Copy all the lines below without altering anything.

START DATA UNDER STUDY

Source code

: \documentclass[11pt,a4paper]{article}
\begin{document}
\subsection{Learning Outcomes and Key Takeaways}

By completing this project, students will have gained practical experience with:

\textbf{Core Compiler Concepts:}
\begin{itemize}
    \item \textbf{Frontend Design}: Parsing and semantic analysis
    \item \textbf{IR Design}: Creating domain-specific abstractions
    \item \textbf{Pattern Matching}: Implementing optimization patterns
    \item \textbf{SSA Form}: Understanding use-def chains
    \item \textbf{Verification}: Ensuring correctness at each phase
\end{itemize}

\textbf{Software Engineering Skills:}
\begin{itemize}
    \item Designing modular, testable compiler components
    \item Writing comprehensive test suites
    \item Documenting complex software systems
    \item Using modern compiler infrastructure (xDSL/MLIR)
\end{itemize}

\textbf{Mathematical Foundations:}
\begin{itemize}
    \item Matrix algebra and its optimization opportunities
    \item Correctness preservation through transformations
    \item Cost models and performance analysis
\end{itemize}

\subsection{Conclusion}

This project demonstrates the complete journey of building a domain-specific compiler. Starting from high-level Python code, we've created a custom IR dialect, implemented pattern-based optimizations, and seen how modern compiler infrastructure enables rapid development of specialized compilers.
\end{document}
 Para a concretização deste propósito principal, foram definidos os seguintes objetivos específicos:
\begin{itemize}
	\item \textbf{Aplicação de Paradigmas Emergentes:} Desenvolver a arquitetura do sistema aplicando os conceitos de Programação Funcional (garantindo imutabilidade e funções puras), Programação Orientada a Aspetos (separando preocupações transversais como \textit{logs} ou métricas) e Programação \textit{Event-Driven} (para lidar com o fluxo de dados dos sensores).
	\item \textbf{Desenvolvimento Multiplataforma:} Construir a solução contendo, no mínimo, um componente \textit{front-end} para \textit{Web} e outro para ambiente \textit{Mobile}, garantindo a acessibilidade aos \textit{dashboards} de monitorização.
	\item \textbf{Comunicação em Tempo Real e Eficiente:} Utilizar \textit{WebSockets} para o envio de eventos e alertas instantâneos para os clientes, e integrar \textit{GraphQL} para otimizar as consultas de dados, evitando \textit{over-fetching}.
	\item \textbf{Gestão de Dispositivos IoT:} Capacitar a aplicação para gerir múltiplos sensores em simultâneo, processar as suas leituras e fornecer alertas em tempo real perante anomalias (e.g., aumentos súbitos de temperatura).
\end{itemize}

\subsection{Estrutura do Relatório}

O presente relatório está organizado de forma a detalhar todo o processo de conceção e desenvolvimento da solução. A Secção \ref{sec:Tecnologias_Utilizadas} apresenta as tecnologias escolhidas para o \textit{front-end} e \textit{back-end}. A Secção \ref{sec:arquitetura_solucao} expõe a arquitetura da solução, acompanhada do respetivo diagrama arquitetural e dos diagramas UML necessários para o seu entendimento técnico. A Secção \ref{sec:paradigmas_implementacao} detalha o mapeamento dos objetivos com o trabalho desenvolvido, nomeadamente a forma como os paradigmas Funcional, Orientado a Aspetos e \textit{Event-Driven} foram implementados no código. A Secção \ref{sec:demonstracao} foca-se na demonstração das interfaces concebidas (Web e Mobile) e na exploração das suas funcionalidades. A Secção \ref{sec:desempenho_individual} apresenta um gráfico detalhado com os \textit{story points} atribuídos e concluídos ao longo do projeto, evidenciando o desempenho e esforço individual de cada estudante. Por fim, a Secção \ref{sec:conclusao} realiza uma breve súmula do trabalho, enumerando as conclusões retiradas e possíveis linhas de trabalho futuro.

END DATA UNDER STUDY

RESULT BELOW —
Source code

: \documentclass[11pt,a4paper]{article}
\begin{document}
\subsection{Learning Outcomes and Key Takeaways}

By completing this project, students will have gained practical experience with:

\textbf{Core Compiler Concepts:}
\begin{itemize}
    \item \textbf{Frontend Design}: Parsing and semantic analysis
    \item \textbf{IR Design}: Creating domain-specific abstractions
    \item \textbf{Pattern Matching}: Implementing optimization patterns
    \item \textbf{SSA Form}: Understanding use-def chains
    \item \textbf{Verification}: Ensuring correctness at each phase
\end{itemize}

\textbf{Software Engineering Skills:}
\begin{itemize}
    \item Designing modular, testable compiler components
    \item Writing comprehensive test suites
    \item Documenting complex software systems
    \item Using modern compiler infrastructure (xDSL/MLIR)
\end{itemize}

\textbf{Mathematical Foundations:}
\begin{itemize}
    \item Matrix algebra and its optimization opportunities
    \item Correctness preservation through transformations
    \item Cost models and performance analysis
\end{itemize}

\subsection{Conclusion}

This project demonstrates the complete journey of building a domain-specific compiler. Starting from high-level Python code, we've created a custom IR dialect, implemented pattern-based optimizations, and seen how modern compiler infrastructure enables rapid development of specialized compilers.
\end{document}
 Para a concretização deste propósito principal, foram definidos os seguintes objetivos específicos:
\begin{itemize}
	\item \textbf{Aplicação de Paradigmas Emergentes:} Desenvolver a arquitetura do sistema aplicando os conceitos de Programação Funcional (garantindo imutabilidade e funções puras), Programação Orientada a Aspetos (separando preocupações transversais como \textit{logs} ou métricas) e Programação \textit{Event-Driven} (para lidar com o fluxo de dados dos sensores).
	\item \textbf{Desenvolvimento Multiplataforma:} Construir a solução contendo, no mínimo, um componente \textit{front-end} para \textit{Web} e outro para ambiente \textit{Mobile}, garantindo a acessibilidade aos \textit{dashboards} de monitorização.
	\item \textbf{Comunicação em Tempo Real e Eficiente:} Utilizar \textit{WebSockets} para o envio de eventos e alertas instantâneos para os clientes, e integrar \textit{GraphQL} para otimizar as consultas de dados, evitando \textit{over-fetching}.
	\item \textbf{Gestão de Dispositivos IoT:} Capacitar a aplicação para gerir múltiplos sensores em simultâneo, processar as suas leituras e fornecer alertas em tempo real perante anomalias (e.g., aumentos súbitos de temperatura).
\end{itemize}

\subsection{Estrutura do Relatório}

O presente relatório está organizado de forma a detalhar todo o processo de conceção e desenvolvimento da solução. A Secção \ref{sec:Tecnologias_Utilizadas} apresenta as tecnologias escolhidas para o \textit{front-end} e \textit{back-end}. A Secção \ref{sec:arquitetura_solucao} expõe a arquitetura da solução, acompanhada do respetivo diagrama arquitetural e dos diagramas UML necessários para o seu entendimento técnico. A Secção \ref{sec:paradigmas_implementacao} detalha o mapeamento dos objetivos com o trabalho desenvolvido, nomeadamente a forma como os paradigmas Funcional, Orientado a Aspetos e \textit{Event-Driven} foram implementados no código. A Secção \ref{sec:demonstracao} foca-se na demonstração das interfaces concebidas (Web e Mobile) e na exploração das suas funcionalidades. A Secção \ref{sec:desempenho_individual} apresenta um gráfico detalhado com os \textit{story points} atribuídos e concluídos ao longo do projeto, evidenciando o desempenho e esforço individual de cada estudante. Por fim, a Secção \ref{sec:conclusao} realiza uma breve súmula do trabalho, enumerando as conclusões retiradas e possíveis linhas de trabalho futuro.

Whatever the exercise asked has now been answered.